Однако сказано — сделано. Вот он — Родион. Пред очами твоими, царь-батюшка.
— От сего часа оставайся при мне, — повелел Грозный спальному слуге, будто ни Бельского, ни Годунова не было рядом. — А теперь пойди и скажи, пусть баню на завтра готовят. Вернешься и — неотлучно.
Вот такой вот щелчок по носу. Стало быть, не доверяет больше своим любимцам. Обоим. И это не к добру.
День прошел ни шатко ни валко. Слушали песни, играли в шахматы и, казалось, царь ничем не озабочен. Борис всегда проигрывал, хотя по всему было видно, что именно он может и должен поставить мат, но в самый решительный момент совершал ошибочный ход, и позиция на доске круто менялась в пользу царя. Иван Васильевич радовался как ребенок. Несколько раз 3d день царь отсылал Богдана и Бориса исполнять мелкие поручения и оставался наедине с Родионом Биркиным, и это настораживало соперников.
Борис даже заявил решительно:
— Хватит играть в кошки-мышки, иначе доиграемся.
— Да, — согласился Богдан. — Кажется, мы на волоске.

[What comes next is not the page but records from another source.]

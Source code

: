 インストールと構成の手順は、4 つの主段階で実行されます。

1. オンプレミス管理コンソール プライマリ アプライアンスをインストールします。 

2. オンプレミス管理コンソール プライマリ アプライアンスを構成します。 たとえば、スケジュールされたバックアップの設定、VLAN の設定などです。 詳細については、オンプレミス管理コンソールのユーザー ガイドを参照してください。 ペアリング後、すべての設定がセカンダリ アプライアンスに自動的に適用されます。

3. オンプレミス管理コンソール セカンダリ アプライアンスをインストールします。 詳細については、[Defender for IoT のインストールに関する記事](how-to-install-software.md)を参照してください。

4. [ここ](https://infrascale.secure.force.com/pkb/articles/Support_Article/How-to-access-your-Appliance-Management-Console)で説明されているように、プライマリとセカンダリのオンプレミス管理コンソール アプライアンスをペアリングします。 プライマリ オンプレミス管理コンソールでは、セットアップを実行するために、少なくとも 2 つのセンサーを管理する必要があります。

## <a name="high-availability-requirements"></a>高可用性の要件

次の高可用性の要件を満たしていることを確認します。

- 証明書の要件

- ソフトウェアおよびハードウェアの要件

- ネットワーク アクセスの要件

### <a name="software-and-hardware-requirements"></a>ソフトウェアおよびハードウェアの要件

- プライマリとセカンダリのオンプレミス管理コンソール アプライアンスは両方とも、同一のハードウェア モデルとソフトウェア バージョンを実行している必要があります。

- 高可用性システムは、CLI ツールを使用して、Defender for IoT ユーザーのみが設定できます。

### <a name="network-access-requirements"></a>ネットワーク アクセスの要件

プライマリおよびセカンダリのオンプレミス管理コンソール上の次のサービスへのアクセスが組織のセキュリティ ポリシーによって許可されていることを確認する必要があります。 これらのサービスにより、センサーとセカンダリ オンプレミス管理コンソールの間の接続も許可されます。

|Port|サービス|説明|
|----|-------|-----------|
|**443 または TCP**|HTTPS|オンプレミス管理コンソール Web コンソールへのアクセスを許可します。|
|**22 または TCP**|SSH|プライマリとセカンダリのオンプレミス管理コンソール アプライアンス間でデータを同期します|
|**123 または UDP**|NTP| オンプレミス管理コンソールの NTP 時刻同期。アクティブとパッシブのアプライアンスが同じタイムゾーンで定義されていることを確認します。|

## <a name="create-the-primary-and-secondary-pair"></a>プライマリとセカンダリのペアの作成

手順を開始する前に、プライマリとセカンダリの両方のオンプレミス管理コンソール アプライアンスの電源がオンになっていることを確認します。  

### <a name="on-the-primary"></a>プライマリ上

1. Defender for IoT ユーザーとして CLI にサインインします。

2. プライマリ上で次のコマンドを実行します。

— И мне это видится. Завтра решу все.
Хотел Бельский открыться, что именно завтрашний день, по предсказанию волхвов и колдунов, должен стать последним в жизни Грозного, но нашел лучшим все же промолчать. Сказал иное:
— Родион не помешал бы.
— Не помешает. Ума не хватит, — с ухмылкой ответил Годунов и вдруг задал вопрос: — А тебе не проще ли было уведомить царя-батюшку о дне его кончины? Пусть бы очистил душу покаянием, причастился бы и принял иночество. У него давно для этого одежда приготовлена.
— Не называли они пока что дня кончины.
— Лукавишь, оружничий. Лукавишь.
Объяснились, называется. Вот теперь разгадай, знает ли хитрован о том, что волхвы еще две недели назад назвали день смерти царя или только догадывается?
«А-а, все едино. День переможем с Божьей помощью». Вечером же — еще одна зуботычина. Такая, от которой вся ночь без сна. И навязчивая мысль о побеге.
Когда он выходил из царской опочивальни, чтобы ехать домой, его перехватил подьячий Сыскного приказа.